[PATCH v5 net-next 6/9] net/sched: mqprio: allow per-TC user input of FP adminStatus

From: Vladimir Oltean
Date: Tue Apr 11 2023 - 14:03:08 EST


IEEE 802.1Q-2018 clause 6.7.2 Frame preemption specifies that each
packet priority can be assigned to a "frame preemption status" value of
either "express" or "preemptible". Express priorities are transmitted by
the local device through the eMAC, and preemptible priorities through
the pMAC (the concepts of eMAC and pMAC come from the 802.3 MAC Merge
layer).

The FP adminStatus is defined per packet priority, but 802.1Q clause
12.30.1.1.1 framePreemptionAdminStatus also says that:

| Priorities that all map to the same traffic class should be
| constrained to use the same value of preemption status.

It is impossible to ignore the cognitive dissonance in the standard
here, because it practically means that the FP adminStatus only takes
distinct values per traffic class, even though it is defined per
priority.

I can see no valid use case which is prevented by having the kernel take
the FP adminStatus as input per traffic class (what we do here).
In addition, this also enforces the above constraint by construction.
User space network managers which wish to expose FP adminStatus per
priority are free to do so; they must only observe the prio_tc_map of
the netdev (which presumably is also under their control, when
constructing the mqprio netlink attributes).

The reason for configuring frame preemption as a property of the Qdisc
layer is that the information about "preemptible TCs" is closest to the
place which handles the num_tc and prio_tc_map of the netdev. If the
UAPI would have been any other layer, it would be unclear what to do
with the FP information when num_tc collapses to 0. A key assumption is
that only mqprio/taprio change the num_tc and prio_tc_map of the netdev.
Not sure if that's a great assumption to make.

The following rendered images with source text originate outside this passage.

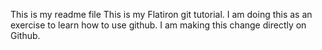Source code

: This is my readme file
This is my Flatiron git tutorial. I am doing this as an exercise to 
learn how to use github. 
I am making this change directly on Github. 
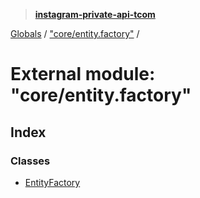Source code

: > **[instagram-private-api-tcom](../README.md)**

[Globals](../README.md) / ["core/entity.factory"](_core_entity_factory_.md) /

# External module: "core/entity.factory"

## Index

### Classes

* [EntityFactory](../classes/_core_entity_factory_.entityfactory.md)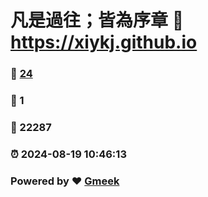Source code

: # 凡是過往；皆為序章 :link: https://xiykj.github.io 
### :page_facing_up: [24](https://xiykj.github.io/tag.html) 
### :speech_balloon: 1 
### :hibiscus: 22287 
### :alarm_clock: 2024-08-19 10:46:13 
### Powered by :heart: [Gmeek](https://github.com/Meekdai/Gmeek)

Having FP in tc-mqprio can be seen as an implementation of the use case
defined in 802.1Q Annex S.2 "Preemption used in isolation". There will
be a separate implementation of FP in tc-taprio, for the other use
cases.

Signed-off-by: Vladimir Oltean <vladimir.oltean@xxxxxxx>
Reviewed-by: Ferenc Fejes <fejes@xxxxxxxxxxx>
Reviewed-by: Simon Horman <simon.horman@xxxxxxxxxxxx>
---
v4->v5:
- don't initialize tb twice, nla_parse_nested() does it
- use NL_REQ_ATTR_CHECK() and NL_SET_ERR_MSG_ATTR() for
TCA_MQPRIO_TC_ENTRY_INDEX
v3->v4: none
v2->v3: none
v1->v2:
- slightly reword commit message
- move #include <linux/ethtool_netlink.h> to this patch
- remove self-evident comment "only for dump and offloading"

include/net/pkt_sched.h | 1 +
include/uapi/linux/pkt_sched.h | 16 +++++
net/sched/sch_mqprio.c | 128 ++++++++++++++++++++++++++++++++-
net/sched/sch_mqprio_lib.c | 14 ++++
net/sched/sch_mqprio_lib.h | 2 +
5 files changed, 160 insertions(+), 1 deletion(-)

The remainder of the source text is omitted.